(Dataset entries)
>>>

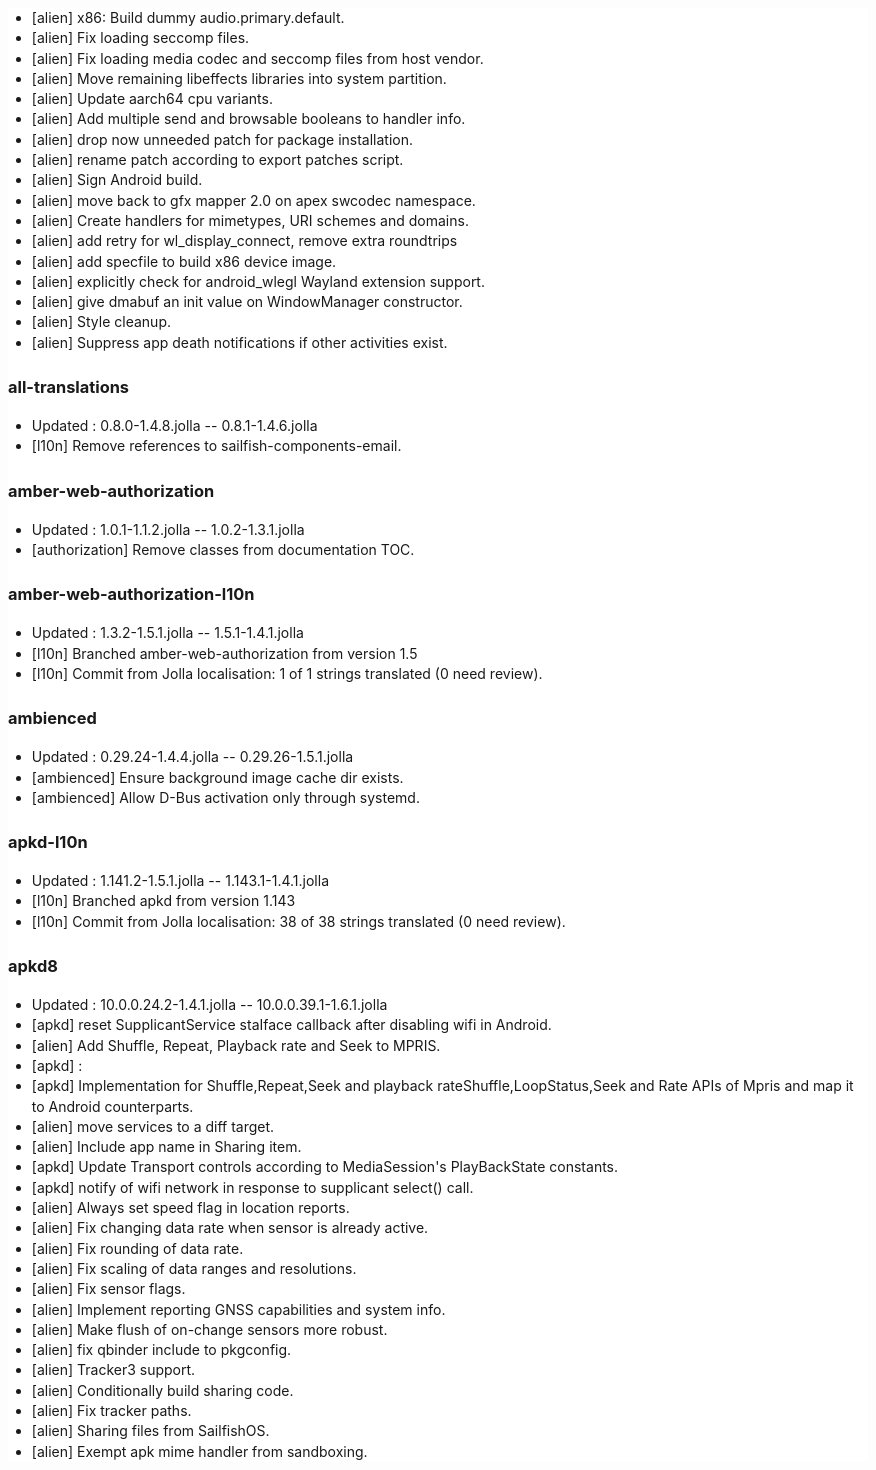 - [alien] x86: Build dummy audio.primary.default. 
- [alien] Fix loading seccomp files. 
- [alien] Fix loading media codec and seccomp files from host vendor. 
- [alien] Move remaining libeffects libraries into system partition. 
- [alien] Update aarch64 cpu variants. 
- [alien] Add multiple send and browsable booleans to handler info. 
- [alien] drop now unneeded patch for package installation. 
- [alien] rename patch according to export patches script. 
- [alien] Sign Android build. 
- [alien] move back to gfx mapper 2.0 on apex swcodec namespace. 
- [alien] Create handlers for mimetypes, URI schemes and domains. 
- [alien] add retry for wl_display_connect, remove extra roundtrips
- [alien] add specfile to build x86 device image. 
- [alien] explicitly check for android_wlegl Wayland extension support. 
- [alien] give dmabuf an init value on WindowManager constructor. 
- [alien] Style cleanup.
- [alien] Suppress app death notifications if other activities exist. 
### all-translations
- Updated : 0.8.0-1.4.8.jolla -- 0.8.1-1.4.6.jolla
- [l10n] Remove references to sailfish-components-email. 
### amber-web-authorization
- Updated : 1.0.1-1.1.2.jolla -- 1.0.2-1.3.1.jolla
- [authorization] Remove classes from documentation TOC. 
### amber-web-authorization-l10n
- Updated : 1.3.2-1.5.1.jolla -- 1.5.1-1.4.1.jolla
- [l10n] Branched amber-web-authorization from version 1.5
- [l10n] Commit from Jolla localisation: 1 of 1 strings translated (0 need review).
### ambienced
- Updated : 0.29.24-1.4.4.jolla -- 0.29.26-1.5.1.jolla
- [ambienced] Ensure background image cache dir exists.
- [ambienced] Allow D-Bus activation only through systemd.
### apkd-l10n
- Updated : 1.141.2-1.5.1.jolla -- 1.143.1-1.4.1.jolla
- [l10n] Branched apkd from version 1.143
- [l10n] Commit from Jolla localisation: 38 of 38 strings translated (0 need review).
### apkd8
- Updated : 10.0.0.24.2-1.4.1.jolla -- 10.0.0.39.1-1.6.1.jolla
- [apkd] reset SupplicantService staIface callback after disabling wifi in Android.
- [alien] Add Shuffle, Repeat, Playback rate and Seek to MPRIS. 
- [apkd] :
- [apkd] Implementation for Shuffle,Repeat,Seek and playback rateShuffle,LoopStatus,Seek and Rate APIs of Mpris and map it to Android counterparts.
- [alien] move services to a diff target. 
- [alien] Include app name in Sharing item. 
- [apkd] Update Transport controls according to MediaSession's PlayBackState constants. 
- [apkd] notify of wifi network in response to supplicant select() call. 
- [alien] Always set speed flag in location reports. 
- [alien] Fix changing data rate when sensor is already active. 
- [alien] Fix rounding of data rate. 
- [alien] Fix scaling of data ranges and resolutions. 
- [alien] Fix sensor flags. 
- [alien] Implement reporting GNSS capabilities and system info. 
- [alien] Make flush of on-change sensors more robust. 
- [alien] fix qbinder include to pkgconfig. 
- [alien] Tracker3 support. 
- [alien] Conditionally build sharing code. 
- [alien] Fix tracker paths. 
- [alien] Sharing files from SailfishOS. 
- [alien] Exempt apk mime handler from sandboxing. 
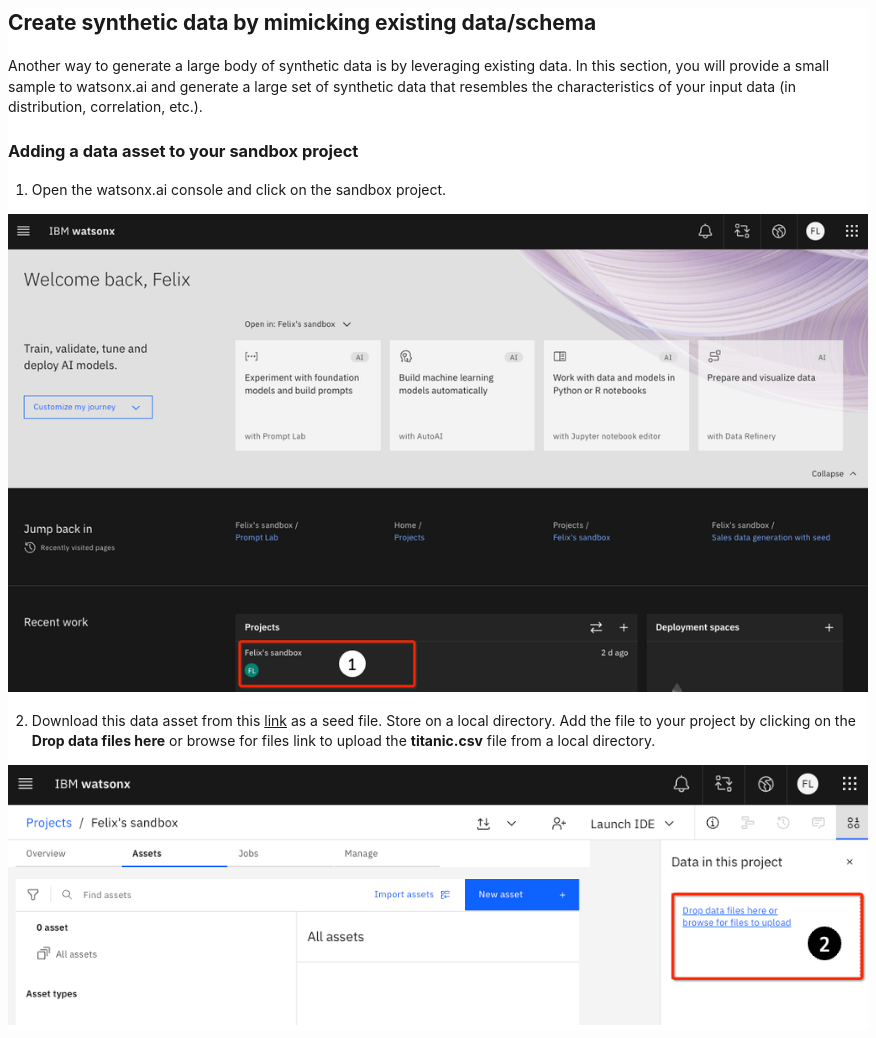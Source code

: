 ## Create synthetic data by mimicking existing data/schema

Another way to generate a large body of synthetic data is by leveraging existing data. In this section, you will provide a small sample to watsonx.ai and generate a large set of synthetic data that resembles the characteristics of your input data (in distribution, correlation, etc.).

### Adding a data asset to your sandbox project

1. Open the watsonx.ai console and click on the sandbox project.

![project_tile](../images/207/image-046.png)

2. Download this data asset from this [link](https://raw.githubusercontent.com/ibm-build-lab/VAD-VAR-Workshop/main/content/labs/Watsonx/WatsonxAI/files/207/titanic.csv) as a seed file. Store on a local directory. Add the file to your project by clicking on the **Drop data files here** or browse for files link to upload the **titanic.csv** file from a local directory.

![upload_file](../images/207/image-047.png)
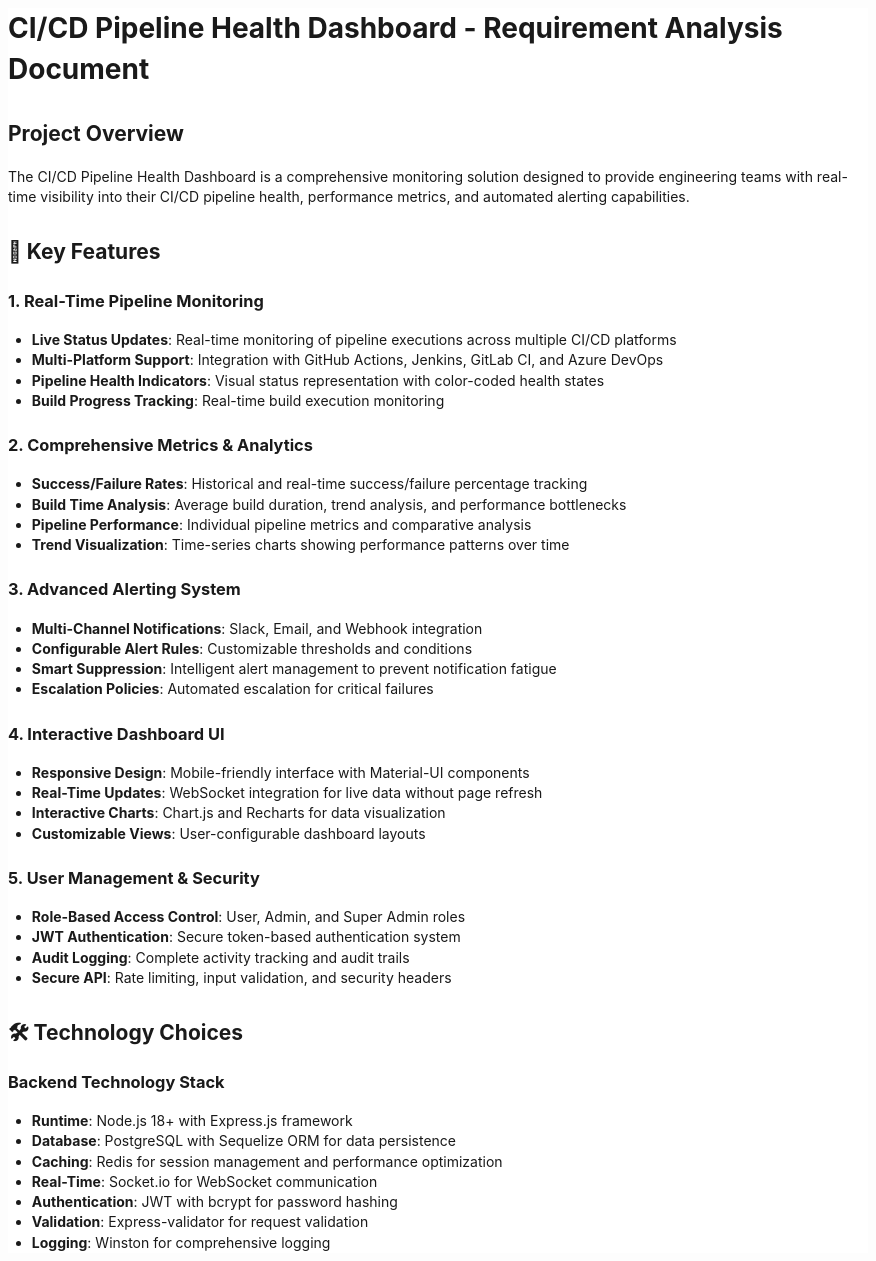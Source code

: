 # CI/CD Pipeline Health Dashboard - Requirement Analysis Document

## Project Overview

The CI/CD Pipeline Health Dashboard is a comprehensive monitoring solution designed to provide engineering teams with real-time visibility into their CI/CD pipeline health, performance metrics, and automated alerting capabilities.

## 🎯 Key Features

### 1. Real-Time Pipeline Monitoring
- **Live Status Updates**: Real-time monitoring of pipeline executions across multiple CI/CD platforms
- **Multi-Platform Support**: Integration with GitHub Actions, Jenkins, GitLab CI, and Azure DevOps
- **Pipeline Health Indicators**: Visual status representation with color-coded health states
- **Build Progress Tracking**: Real-time build execution monitoring

### 2. Comprehensive Metrics & Analytics
- **Success/Failure Rates**: Historical and real-time success/failure percentage tracking
- **Build Time Analysis**: Average build duration, trend analysis, and performance bottlenecks
- **Pipeline Performance**: Individual pipeline metrics and comparative analysis
- **Trend Visualization**: Time-series charts showing performance patterns over time

### 3. Advanced Alerting System
- **Multi-Channel Notifications**: Slack, Email, and Webhook integration
- **Configurable Alert Rules**: Customizable thresholds and conditions
- **Smart Suppression**: Intelligent alert management to prevent notification fatigue
- **Escalation Policies**: Automated escalation for critical failures

### 4. Interactive Dashboard UI
- **Responsive Design**: Mobile-friendly interface with Material-UI components
- **Real-Time Updates**: WebSocket integration for live data without page refresh
- **Interactive Charts**: Chart.js and Recharts for data visualization
- **Customizable Views**: User-configurable dashboard layouts

### 5. User Management & Security
- **Role-Based Access Control**: User, Admin, and Super Admin roles
- **JWT Authentication**: Secure token-based authentication system
- **Audit Logging**: Complete activity tracking and audit trails
- **Secure API**: Rate limiting, input validation, and security headers

## 🛠️ Technology Choices

### Backend Technology Stack
- **Runtime**: Node.js 18+ with Express.js framework
- **Database**: PostgreSQL with Sequelize ORM for data persistence
- **Caching**: Redis for session management and performance optimization
- **Real-Time**: Socket.io for WebSocket communication
- **Authentication**: JWT with bcrypt for password hashing
- **Validation**: Express-validator for request validation
- **Logging**: Winston for comprehensive logging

<<<

• _TASK REQUIREMENTS_: Exact copy, no pictures: reproduce every record as it stands.

• _ANSWER AREA_:
 - [alien] x86: Build dummy audio.primary.default. 
- [alien] Fix loading seccomp files. 
- [alien] Fix loading media codec and seccomp files from host vendor. 
- [alien] Move remaining libeffects libraries into system partition. 
- [alien] Update aarch64 cpu variants. 
- [alien] Add multiple send and browsable booleans to handler info. 
- [alien] drop now unneeded patch for package installation. 
- [alien] rename patch according to export patches script. 
- [alien] Sign Android build. 
- [alien] move back to gfx mapper 2.0 on apex swcodec namespace. 
- [alien] Create handlers for mimetypes, URI schemes and domains. 
- [alien] add retry for wl_display_connect, remove extra roundtrips
- [alien] add specfile to build x86 device image. 
- [alien] explicitly check for android_wlegl Wayland extension support. 
- [alien] give dmabuf an init value on WindowManager constructor. 
- [alien] Style cleanup.
- [alien] Suppress app death notifications if other activities exist. 
### all-translations
- Updated : 0.8.0-1.4.8.jolla -- 0.8.1-1.4.6.jolla
- [l10n] Remove references to sailfish-components-email. 
### amber-web-authorization
- Updated : 1.0.1-1.1.2.jolla -- 1.0.2-1.3.1.jolla
- [authorization] Remove classes from documentation TOC. 
### amber-web-authorization-l10n
- Updated : 1.3.2-1.5.1.jolla -- 1.5.1-1.4.1.jolla
- [l10n] Branched amber-web-authorization from version 1.5
- [l10n] Commit from Jolla localisation: 1 of 1 strings translated (0 need review).
### ambienced
- Updated : 0.29.24-1.4.4.jolla -- 0.29.26-1.5.1.jolla
- [ambienced] Ensure background image cache dir exists.
- [ambienced] Allow D-Bus activation only through systemd.
### apkd-l10n
- Updated : 1.141.2-1.5.1.jolla -- 1.143.1-1.4.1.jolla
- [l10n] Branched apkd from version 1.143
- [l10n] Commit from Jolla localisation: 38 of 38 strings translated (0 need review).
### apkd8
- Updated : 10.0.0.24.2-1.4.1.jolla -- 10.0.0.39.1-1.6.1.jolla
- [apkd] reset SupplicantService staIface callback after disabling wifi in Android.
- [alien] Add Shuffle, Repeat, Playback rate and Seek to MPRIS. 
- [apkd] :
- [apkd] Implementation for Shuffle,Repeat,Seek and playback rateShuffle,LoopStatus,Seek and Rate APIs of Mpris and map it to Android counterparts.
- [alien] move services to a diff target. 
- [alien] Include app name in Sharing item. 
- [apkd] Update Transport controls according to MediaSession's PlayBackState constants. 
- [apkd] notify of wifi network in response to supplicant select() call. 
- [alien] Always set speed flag in location reports. 
- [alien] Fix changing data rate when sensor is already active. 
- [alien] Fix rounding of data rate. 
- [alien] Fix scaling of data ranges and resolutions. 
- [alien] Fix sensor flags. 
- [alien] Implement reporting GNSS capabilities and system info. 
- [alien] Make flush of on-change sensors more robust. 
- [alien] fix qbinder include to pkgconfig. 
- [alien] Tracker3 support. 
- [alien] Conditionally build sharing code. 
- [alien] Fix tracker paths. 
- [alien] Sharing files from SailfishOS. 
- [alien] Exempt apk mime handler from sandboxing. 
Source code

: ## Create synthetic data by mimicking existing data/schema

Another way to generate a large body of synthetic data is by leveraging existing data. In this section, you will provide a small sample to watsonx.ai and generate a large set of synthetic data that resembles the characteristics of your input data (in distribution, correlation, etc.).

### Adding a data asset to your sandbox project

1. Open the watsonx.ai console and click on the sandbox project.

![project_tile](../images/207/image-046.png)

2. Download this data asset from this [link](https://raw.githubusercontent.com/ibm-build-lab/VAD-VAR-Workshop/main/content/labs/Watsonx/WatsonxAI/files/207/titanic.csv) as a seed file. Store on a local directory. Add the file to your project by clicking on the **Drop data files here** or browse for files link to upload the **titanic.csv** file from a local directory.

![upload_file](../images/207/image-047.png)
Source code

: # CI/CD Pipeline Health Dashboard - Requirement Analysis Document

## Project Overview

The CI/CD Pipeline Health Dashboard is a comprehensive monitoring solution designed to provide engineering teams with real-time visibility into their CI/CD pipeline health, performance metrics, and automated alerting capabilities.

## 🎯 Key Features

### 1. Real-Time Pipeline Monitoring
- **Live Status Updates**: Real-time monitoring of pipeline executions across multiple CI/CD platforms
- **Multi-Platform Support**: Integration with GitHub Actions, Jenkins, GitLab CI, and Azure DevOps
- **Pipeline Health Indicators**: Visual status representation with color-coded health states
- **Build Progress Tracking**: Real-time build execution monitoring

### 2. Comprehensive Metrics & Analytics
- **Success/Failure Rates**: Historical and real-time success/failure percentage tracking
- **Build Time Analysis**: Average build duration, trend analysis, and performance bottlenecks
- **Pipeline Performance**: Individual pipeline metrics and comparative analysis
- **Trend Visualization**: Time-series charts showing performance patterns over time

### 3. Advanced Alerting System
- **Multi-Channel Notifications**: Slack, Email, and Webhook integration
- **Configurable Alert Rules**: Customizable thresholds and conditions
- **Smart Suppression**: Intelligent alert management to prevent notification fatigue
- **Escalation Policies**: Automated escalation for critical failures

### 4. Interactive Dashboard UI
- **Responsive Design**: Mobile-friendly interface with Material-UI components
- **Real-Time Updates**: WebSocket integration for live data without page refresh
- **Interactive Charts**: Chart.js and Recharts for data visualization
- **Customizable Views**: User-configurable dashboard layouts

### 5. User Management & Security
- **Role-Based Access Control**: User, Admin, and Super Admin roles
- **JWT Authentication**: Secure token-based authentication system
- **Audit Logging**: Complete activity tracking and audit trails
- **Secure API**: Rate limiting, input validation, and security headers

## 🛠️ Technology Choices

### Backend Technology Stack
- **Runtime**: Node.js 18+ with Express.js framework
- **Database**: PostgreSQL with Sequelize ORM for data persistence
- **Caching**: Redis for session management and performance optimization
- **Real-Time**: Socket.io for WebSocket communication
- **Authentication**: JWT with bcrypt for password hashing
- **Validation**: Express-validator for request validation
- **Logging**: Winston for comprehensive logging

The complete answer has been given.